# Starter Problems



## triniken (Nov 22, 2005)

hi, i have a starter problem. the reason i know this is because i had my car towed to the nearest dealership and they told me that the reason my car couldnt start is because i need to replace the starter. They then proceeded to tell me that in order to install a new one few other steps need to be completed in order to fix the problem totally, which i didnt find to be really relevant to the problem.

1. they need to get the starter part : $219.00

2. they need to re-program the some sort of computer with in the car :
$100.00

3. the gas tank needs to be cleaned and put in some sort of cleaner :$15.00

4. labor cost: $360.00

Please i need some sort of help as to what i need to do in order to fix the problem.

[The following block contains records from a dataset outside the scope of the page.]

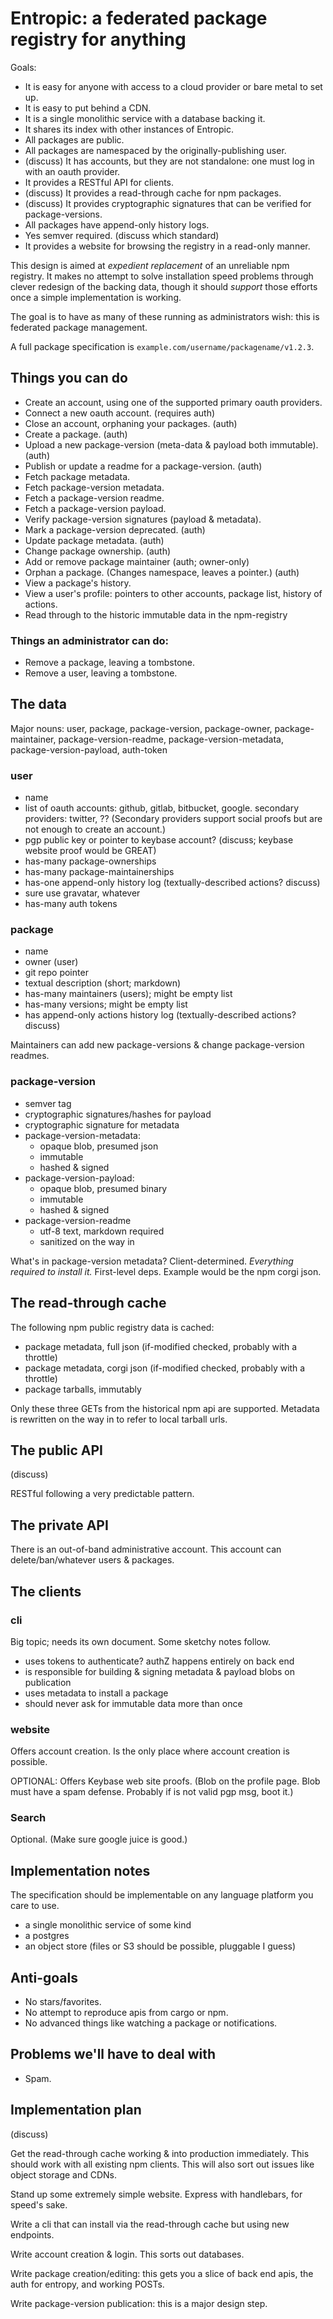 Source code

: # Entropic: a federated package registry for anything

Goals:

- It is easy for anyone with access to a cloud provider or bare metal to set up.
- It is easy to put behind a CDN.
- It is a single monolithic service with a database backing it.
- It shares its index with other instances of Entropic.
- All packages are public.
- All packages are namespaced by the originally-publishing user.
- (discuss) It has accounts, but they are not standalone: one must log in with an oauth provider.
- It provides a RESTful API for clients.
- (discuss) It provides a read-through cache for npm packages.
- (discuss) It provides cryptographic signatures that can be verified for package-versions.
- All packages have append-only history logs.
- Yes semver required. (discuss which standard)
- It provides a website for browsing the registry in a read-only manner.

This design is aimed at *expedient replacement*  of an unreliable npm registry. It makes no attempt to solve installation speed problems through clever redesign of the backing data, though it should *support* those efforts once a simple implementation is working.

The goal is to have as many of these running as administrators wish: this is federated package management.

A full package specification is `example.com/username/packagename/v1.2.3`.


## Things you can do

- Create an account, using one of the supported primary oauth providers.
- Connect a new oauth account. (requires auth)
- Close an account, orphaning your packages. (auth)
- Create a package.  (auth)
- Upload a new package-version (meta-data & payload both immutable). (auth)
- Publish or update a readme for a package-version. (auth)
- Fetch package metadata.
- Fetch package-version metadata.
- Fetch a package-version readme.
- Fetch a package-version payload.
- Verify package-version signatures (payload & metadata).
- Mark a package-version deprecated. (auth)
- Update package metadata. (auth)
- Change package ownership. (auth)
- Add or remove package maintainer (auth; owner-only)
- Orphan a package. (Changes namespace, leaves a pointer.) (auth)
- View a package's history.
- View a user's profile: pointers to other accounts, package list, history of actions.
- Read through to the historic immutable data in the npm-registry

### Things an administrator can do:

- Remove a package, leaving a tombstone.
- Remove a user, leaving a tombstone.

##  The data

Major nouns: user, package, package-version, package-owner, package-maintainer, package-version-readme, package-version-metadata, package-version-payload, auth-token

### user

- name
- list of oauth accounts: github, gitlab, bitbucket, google. secondary providers: twitter, ?? (Secondary providers support social proofs but are not enough to create an account.)
- pgp public key or pointer to keybase account? (discuss; keybase website proof would be GREAT)
- has-many package-ownerships
- has-many package-maintainerships
- has-one append-only history log (textually-described actions? discuss)
- sure use gravatar, whatever
- has-many auth tokens

### package

- name
- owner (user)
- git repo pointer
- textual description (short; markdown)
- has-many maintainers (users); might be empty list
- has-many versions; might be empty list
- has append-only actions history log (textually-described actions? discuss)

Maintainers can add new package-versions & change package-version readmes.

### package-version

- semver tag
- cryptographic signatures/hashes for payload
- cryptographic signature for metadata
- package-version-metadata:
	- opaque blob, presumed json
	- immutable
	- hashed & signed
- package-version-payload:
	- opaque blob, presumed binary
	- immutable
	- hashed & signed
- package-version-readme
	- utf-8 text, markdown required
	- sanitized on the way in

What's in package-version metadata? Client-determined. *Everything required to install it.* First-level deps. Example would be the npm corgi json.

## The read-through cache

The following npm public registry data is cached:

- package metadata, full json (if-modified checked, probably with a throttle)
- package metadata, corgi json (if-modified checked, probably with a throttle)
- package tarballs, immutably

Only these three GETs from the historical npm api are supported. Metadata is rewritten on the way in to refer to local tarball urls.

## The public API

(discuss)

RESTful following a very predictable pattern.

## The private API

There is an out-of-band administrative account. This account can delete/ban/whatever users & packages.

## The clients

### cli

Big topic; needs its own document. Some sketchy notes follow.

- uses tokens to authenticate? authZ happens entirely on back end
- is responsible for building & signing metadata & payload blobs on publication
- uses metadata to install a package
- should never ask for immutable data more than once

### website

Offers account creation. Is the only place where account creation is possible.

OPTIONAL: Offers Keybase web site proofs. (Blob on the profile page. Blob must have a spam defense. Probably if is not valid pgp msg, boot it.)

### Search

Optional. (Make sure google juice is good.)

##  Implementation notes

The specification should be implementable on any language platform you care to use.

- a single monolithic service of some kind
- a postgres
- an object store (files or S3 should be possible, pluggable I guess)


## Anti-goals

- No stars/favorites.
- No attempt to reproduce apis from cargo or npm.
- No advanced things like watching a package or notifications.

## Problems we'll have to deal with

- Spam.


## Implementation plan

(discuss)

Get the read-through cache working & into production immediately. This should work with all existing npm clients. This will also sort out issues like object storage and CDNs.

Stand up some extremely simple website. Express with handlebars, for speed's sake.

Write a cli that can install via the read-through cache but using new endpoints.

Write account creation & login. This sorts out databases.

Write package creation/editing: this gets you a slice of back end apis, the auth for entropy, and working POSTs.

Write package-version publication: this is a major design step.
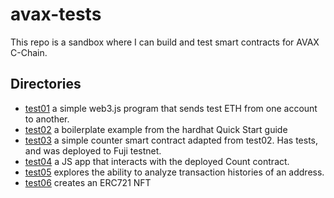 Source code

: # avax-tests
This repo is a sandbox where I can build and test smart contracts for AVAX C-Chain.

## Directories
- [test01](./test01) a simple web3.js program that sends test ETH from one account to another.
- [test02](./test02) a boilerplate example from the hardhat Quick Start guide
- [test03](./test03) a simple counter smart contract adapted from test02. Has tests, and was deployed to Fuji testnet.
- [test04](./test04) a JS app that interacts with the deployed Count contract.
- [test05](./test05) explores the ability to analyze transaction histories of an address.
- [test06](./test06) creates an ERC721 NFT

P.S. right now my car still sits at the dealership and collecting brid droppings and dust


----------



## sentraGXE_KY (Aug 3, 2005)

triniken said:


> hi, i have a starter problem. the reason i know this is because i had my car towed to the nearest dealership and they told me that the reason my car couldnt start is because i need to replace the starter. They then proceeded to tell me that in order to install a new one few other steps need to be completed in order to fix the problem totally, which i didnt find to be really relevant to the problem.
> 
> 1. they need to get the starter part : $219.00
> 
> ...


WOW!! If you do all that you are getting SHAFTED!!!! They are taking advantage of your mis-fortune! You got your car there and in there eyes it is stuck, so there going to [email protected]#ing rob you! You need to call Auto Zone of Advanced or some place simular and get the starter YOURSELF, then get you car towed to a place you can work on it. A friends house your house something like that. And do it yourself!!! If you dont know how to do it, or dont have tools find a TRUSTED FRIEND OR MECHANIC. Those people that have your car are butt rappers!


----------